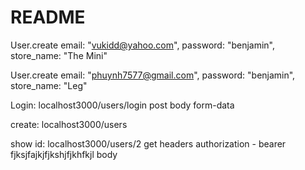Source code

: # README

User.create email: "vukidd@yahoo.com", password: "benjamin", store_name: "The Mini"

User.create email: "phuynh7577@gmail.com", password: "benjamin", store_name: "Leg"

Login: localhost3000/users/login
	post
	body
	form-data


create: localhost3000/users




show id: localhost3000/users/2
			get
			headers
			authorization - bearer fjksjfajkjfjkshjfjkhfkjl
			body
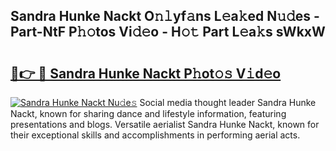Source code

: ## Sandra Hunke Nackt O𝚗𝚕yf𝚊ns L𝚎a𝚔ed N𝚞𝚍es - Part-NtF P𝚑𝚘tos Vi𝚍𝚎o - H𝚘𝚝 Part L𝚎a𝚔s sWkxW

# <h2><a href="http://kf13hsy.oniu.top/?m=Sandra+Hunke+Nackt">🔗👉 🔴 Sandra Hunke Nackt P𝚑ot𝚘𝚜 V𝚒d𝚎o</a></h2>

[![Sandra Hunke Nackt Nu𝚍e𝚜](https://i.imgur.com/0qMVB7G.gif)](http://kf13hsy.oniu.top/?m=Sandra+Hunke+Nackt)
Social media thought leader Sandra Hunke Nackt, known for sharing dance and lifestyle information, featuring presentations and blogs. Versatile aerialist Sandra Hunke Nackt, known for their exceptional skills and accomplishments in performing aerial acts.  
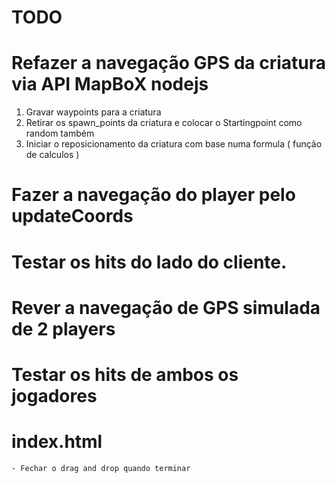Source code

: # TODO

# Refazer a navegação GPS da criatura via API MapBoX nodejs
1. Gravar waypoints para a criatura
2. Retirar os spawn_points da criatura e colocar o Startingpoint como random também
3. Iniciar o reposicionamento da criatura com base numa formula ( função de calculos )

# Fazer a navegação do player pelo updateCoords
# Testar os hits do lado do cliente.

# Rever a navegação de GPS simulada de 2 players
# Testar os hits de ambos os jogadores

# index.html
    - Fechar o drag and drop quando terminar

--

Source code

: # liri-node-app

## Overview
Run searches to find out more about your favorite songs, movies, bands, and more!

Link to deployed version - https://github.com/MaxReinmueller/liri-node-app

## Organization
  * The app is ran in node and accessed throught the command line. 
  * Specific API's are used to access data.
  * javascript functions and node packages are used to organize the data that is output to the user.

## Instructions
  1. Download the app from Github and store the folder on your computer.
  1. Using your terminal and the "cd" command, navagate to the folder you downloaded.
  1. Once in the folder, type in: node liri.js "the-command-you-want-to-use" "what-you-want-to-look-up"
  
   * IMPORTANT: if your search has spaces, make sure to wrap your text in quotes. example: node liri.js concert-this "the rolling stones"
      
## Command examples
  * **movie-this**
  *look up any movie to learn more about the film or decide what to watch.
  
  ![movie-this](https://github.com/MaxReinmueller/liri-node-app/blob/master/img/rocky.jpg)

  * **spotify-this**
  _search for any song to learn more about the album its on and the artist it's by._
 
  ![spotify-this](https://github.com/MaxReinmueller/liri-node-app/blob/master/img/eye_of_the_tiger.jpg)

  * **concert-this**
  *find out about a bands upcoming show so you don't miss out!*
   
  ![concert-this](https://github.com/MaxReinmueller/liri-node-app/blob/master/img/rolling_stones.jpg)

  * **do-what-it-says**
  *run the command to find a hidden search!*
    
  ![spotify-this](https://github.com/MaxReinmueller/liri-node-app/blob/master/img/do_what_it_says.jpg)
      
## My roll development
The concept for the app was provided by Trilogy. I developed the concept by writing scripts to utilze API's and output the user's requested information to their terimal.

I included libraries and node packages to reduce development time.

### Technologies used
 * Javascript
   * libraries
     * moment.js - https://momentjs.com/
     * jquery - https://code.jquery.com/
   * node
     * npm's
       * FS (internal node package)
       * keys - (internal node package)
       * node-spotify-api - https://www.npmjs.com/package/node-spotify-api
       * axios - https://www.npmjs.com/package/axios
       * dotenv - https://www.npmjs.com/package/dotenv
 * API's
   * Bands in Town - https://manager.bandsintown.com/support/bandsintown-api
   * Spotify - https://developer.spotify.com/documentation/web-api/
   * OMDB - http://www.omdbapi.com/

...

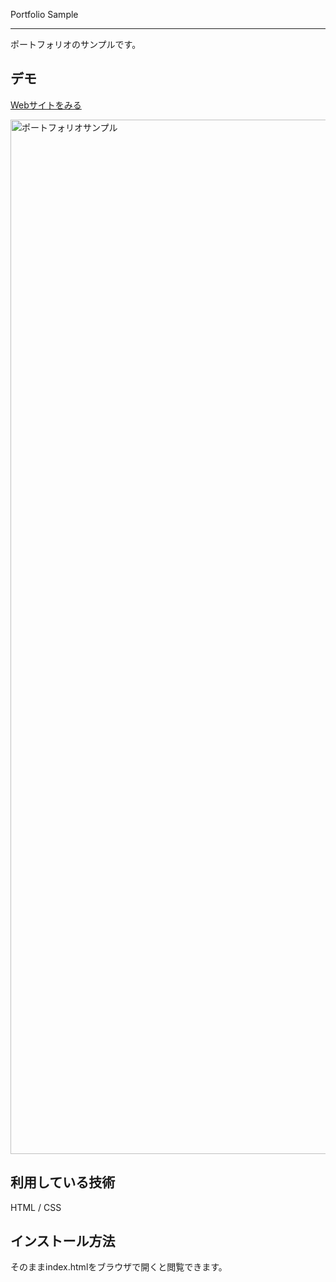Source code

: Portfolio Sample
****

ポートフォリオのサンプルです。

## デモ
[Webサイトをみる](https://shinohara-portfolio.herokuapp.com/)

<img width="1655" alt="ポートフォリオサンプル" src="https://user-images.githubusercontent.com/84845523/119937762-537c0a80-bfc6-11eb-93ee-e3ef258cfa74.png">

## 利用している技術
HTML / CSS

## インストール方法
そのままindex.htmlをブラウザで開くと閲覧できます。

* What the task requires *
The exact lines of the material above starting at the one that contains "# Testar os hits de ambos os jogadores" and ending at the one that contains "- Fechar o drag and drop quando terminar" are what to retype; leave out everything else.

* Problem solution *
# Testar os hits de ambos os jogadores

# index.html
    - Fechar o drag and drop quando terminar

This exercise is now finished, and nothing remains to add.